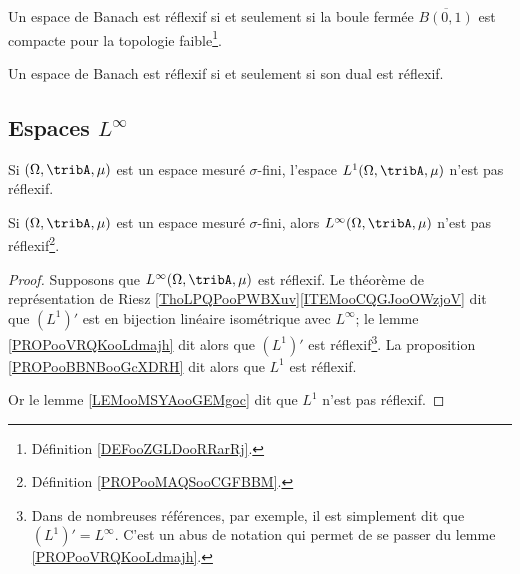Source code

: \begin{theorem}       \label{THOooTFIHooPQjVAr}
	Un espace de Banach est réflexif si et seulement si la boule fermée \( \overline{ B(0,1) }\) est compacte pour la topologie faible\footnote{Définition \ref{DEFooZGLDooRRarRj}.}.
\end{theorem}

\begin{proposition}       \label{PROPooBBNBooGcXDRH}
	Un espace de Banach est réflexif si et seulement si son dual est réflexif.
\end{proposition}

\subsection{Espaces \texorpdfstring{\(  L^{\infty}\)}{Linfinity}}

\begin{lemma}        \label{LEMooMSYAooGEMgoc}
	Si \( (\Omega,\tribA,\mu)\) est un espace mesuré \( \sigma\)-fini, l'espace \( L^1(\Omega,\tribA,\mu)\) n'est pas réflexif.
\end{lemma}

\begin{lemma}     \label{LEMooUSXTooFvpsVd}
	Si \( (\Omega,\tribA,\mu)\) est un espace mesuré \( \sigma\)-fini, alors \( L^{\infty}(\Omega,\tribA,\mu)\) n'est pas réflexif\footnote{Définition \ref{PROPooMAQSooCGFBBM}.}.
\end{lemma}

\begin{proof}
	Supposons que \( L^{\infty}(\Omega,\tribA,\mu)\) est réflexif. Le théorème de représentation de Riesz \ref{ThoLPQPooPWBXuv}\ref{ITEMooCQGJooOWzjoV} dit que \( (L^1)'\) est en bijection linéaire isométrique avec \( L^{\infty}\); le lemme \ref{PROPooVRQKooLdmajh} dit alors que \( (L^1)'\) est réflexif\footnote{Dans de nombreuses références, par exemple\cite{BIBooFDGQooYferue}, il est simplement dit que \( (L^1)'=L^{\infty}\). C'est un abus de notation qui permet de se passer du lemme \ref{PROPooVRQKooLdmajh}.}. La proposition \ref{PROPooBBNBooGcXDRH} dit alors que \( L^1\) est réflexif.

	Or le lemme \ref{LEMooMSYAooGEMgoc} dit que \( L^1\) n'est pas réflexif.
\end{proof}



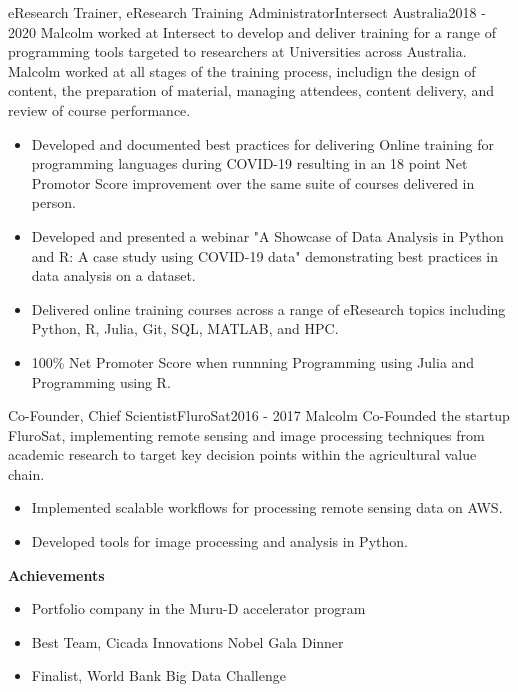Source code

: \pagebreak
\begin{cventry}{eResearch Trainer, eResearch Training Administrator}{Intersect Australia}{}{2018 - 2020}
  Malcolm worked at Intersect to develop and deliver training 
  for a range of programming tools
  targeted to researchers at Universities across Australia.
  Malcolm worked at all stages of the training process, 
  includign the design of content, 
  the preparation of material, managing attendees, 
  content delivery, and review of course performance.
  \begin{itemize}
    \item Developed and documented best practices for delivering Online
      training for programming languages during COVID-19 resulting in an
      18 point Net Promotor Score improvement over 
      the same suite of courses delivered in person.
    \item Developed and presented a webinar
      {"A Showcase of Data Analysis in Python and R: A case study using COVID-19 data"}
      demonstrating best practices in data analysis on a dataset.
    \item Delivered online training courses across a range of eResearch topics
      including Python, R, Julia, Git, SQL, MATLAB, and HPC.
    \item 100\% Net Promoter Score when runnning Programming using Julia and Programming using R.
  \end{itemize}
\end{cventry}

\begin{cventry}{Co-Founder, Chief Scientist}{FluroSat}{}{2016 - 2017}
  Malcolm Co-Founded the startup FluroSat, 
  implementing remote sensing and image processing techniques 
  from academic research to target key decision points 
  within the agricultural value chain.
  \begin{itemize}
    \item Implemented scalable workflows for processing remote sensing data on AWS.
    \item Developed tools for image processing and analysis in Python.
    \end{itemize}
  \textbf{Achievements}
  \begin{itemize}
      \item Portfolio company in the Muru-D accelerator program
      \item Best Team, Cicada Innovations Nobel Gala Dinner
      \item Finalist, World Bank Big Data Challenge
  \end{itemize}
\end{cventry}

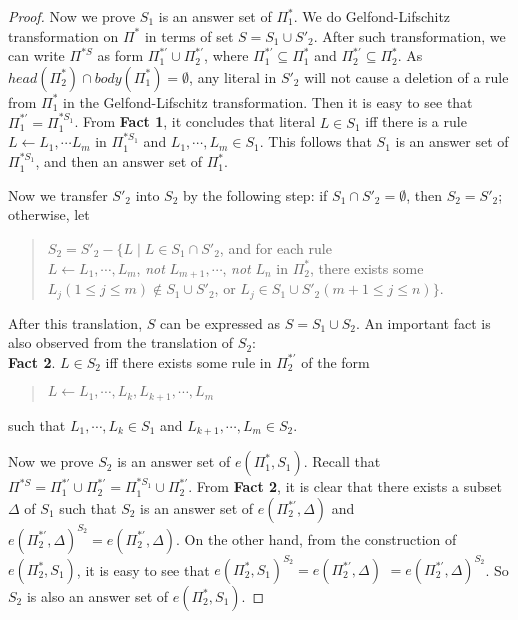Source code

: \documentclass{tlp}
\begin{document}
\begin{proof}
Now we prove $S_{1}$ is an answer set of $\Pi_{1}^{*}$.
We do Gelfond-Lifschitz transformation on $\Pi^{*}$ in terms of
set $S=S_{1}\cup S'_{2}$. After such transformation,
we can write $\Pi^{* S}$ as form
$\Pi_{1}^{*'}\cup\Pi_{2}^{*'}$, where
$\Pi_{1}^{*'}\subseteq \Pi_{1}^{*}$ and $\Pi_{2}^{*'}\subseteq \Pi_{2}^{*}$.
As $head(\Pi_{2}^{*}) \cap body(\Pi_{1}^{*})=\emptyset$,
any literal
in $S'_{2}$ will not cause a deletion of a rule from $\Pi_{1}^{*}$ in
the Gelfond-Lifschitz transformation.
Then it is easy to see that $\Pi_{1}^{*'} =\Pi_{1}^{* S_{1}}$.
From {\bf Fact 1}, it concludes that
literal $L\in S_{1}$ iff there is a rule
$L\leftarrow L_{1},\cdots L_{m}$ in $\Pi_{1}^{* S_{1}}$ and
$L_{1},\cdots,L_{m} \in S_{1}$. This follows that
$S_{1}$ is an answer set of $\Pi_{1}^{* S_{1}}$, and then
an answer set of $\Pi_{1}^{*}$.

Now we transfer $S'_{2}$ into $S_2$ by the following step:
if $S_{1}\cap S'_{2}=\emptyset$, then
$S_2=S'_{2}$; otherwise, let
\begin{quote}
$S_2=S'_{2}-\{L\mid L\in S_{1}\cap S'_{2}$,
and for each rule \\
\hspace*{.9in} $L\leftarrow L_{1},\cdots,L_{m}$,
{\em not} $L_{m+1},\cdots$, {\em not} $L_{n}$ in $\Pi_{2}^{*}$, there exists
some \\
\hspace*{.9in} $L_{j} (1\leq j\leq m) \not\in S_{1}\cup S'_{2}$, or
$L_{j}\in S_{1}\cup S'_{2} (m+1\leq j\leq n)\}$.
\end{quote}
After this translation, $S$ can be expressed as
$S=S_{1}\cup S_2$.
An important fact is also observed from the translation of $S_{2}$:\\
{\bf Fact 2}. $L\in S_2$ iff
there exists some rule in $\Pi_{2}^{*'}$ of the form
\begin{quote}
$L\leftarrow L_{1},\cdots,L_{k},L_{k+1},\cdots,L_{m}$
\end{quote}
such that $L_{1},\cdots,L_{k}\in S_{1}$ and
$L_{k+1},\cdots,L_{m}\in S_2$.

Now we prove $S_2$ is an answer set of $e(\Pi_{1}^{*}, S_{1})$.
Recall that
$\Pi^{* S}=\Pi_{1}^{*'}\cup \Pi_{2}^{*'}=\Pi_{1}^{* S_{1}}\cup \Pi_{2}^{*'}$.
From {\bf Fact 2}, it is clear that there exists a subset $\Delta$ of
$S_{1}$ such that $S_2$ is an answer set of
$e(\Pi_{2}^{*'},\Delta)$ and $e(\Pi_{2}^{*'},\Delta)^{S_2}=e(\Pi_{2}^{*'},\Delta)$.
On the other hand, from the construction
of $e(\Pi_{2}^{*},S_{1})$, it is easy to see that
$e(\Pi_{2}^{*},S_{1})^{S_2}=e(\Pi_{2}^{*'},\Delta)$
$=e(\Pi_{2}^{*'},\Delta)^{S_2}$. So $S_2$ is also an answer set
of $e(\Pi_{2}^{*},S_{1})$.


\end{proof}
\end{document}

**WHAT IS REQUIRED:**
The span to give again runs from the line with "An important fact" through the last line of the records above; reproduce it exactly and nothing more.

**TASK OUTPUT:**
An important fact is also observed from the translation of $S_{2}$:\\
{\bf Fact 2}. $L\in S_2$ iff
there exists some rule in $\Pi_{2}^{*'}$ of the form
\begin{quote}
$L\leftarrow L_{1},\cdots,L_{k},L_{k+1},\cdots,L_{m}$
\end{quote}
such that $L_{1},\cdots,L_{k}\in S_{1}$ and
$L_{k+1},\cdots,L_{m}\in S_2$.

Now we prove $S_2$ is an answer set of $e(\Pi_{1}^{*}, S_{1})$.
Recall that
$\Pi^{* S}=\Pi_{1}^{*'}\cup \Pi_{2}^{*'}=\Pi_{1}^{* S_{1}}\cup \Pi_{2}^{*'}$.
From {\bf Fact 2}, it is clear that there exists a subset $\Delta$ of
$S_{1}$ such that $S_2$ is an answer set of
$e(\Pi_{2}^{*'},\Delta)$ and $e(\Pi_{2}^{*'},\Delta)^{S_2}=e(\Pi_{2}^{*'},\Delta)$.
On the other hand, from the construction
of $e(\Pi_{2}^{*},S_{1})$, it is easy to see that
$e(\Pi_{2}^{*},S_{1})^{S_2}=e(\Pi_{2}^{*'},\Delta)$
$=e(\Pi_{2}^{*'},\Delta)^{S_2}$. So $S_2$ is also an answer set
of $e(\Pi_{2}^{*},S_{1})$.


\end{proof}
\end{document}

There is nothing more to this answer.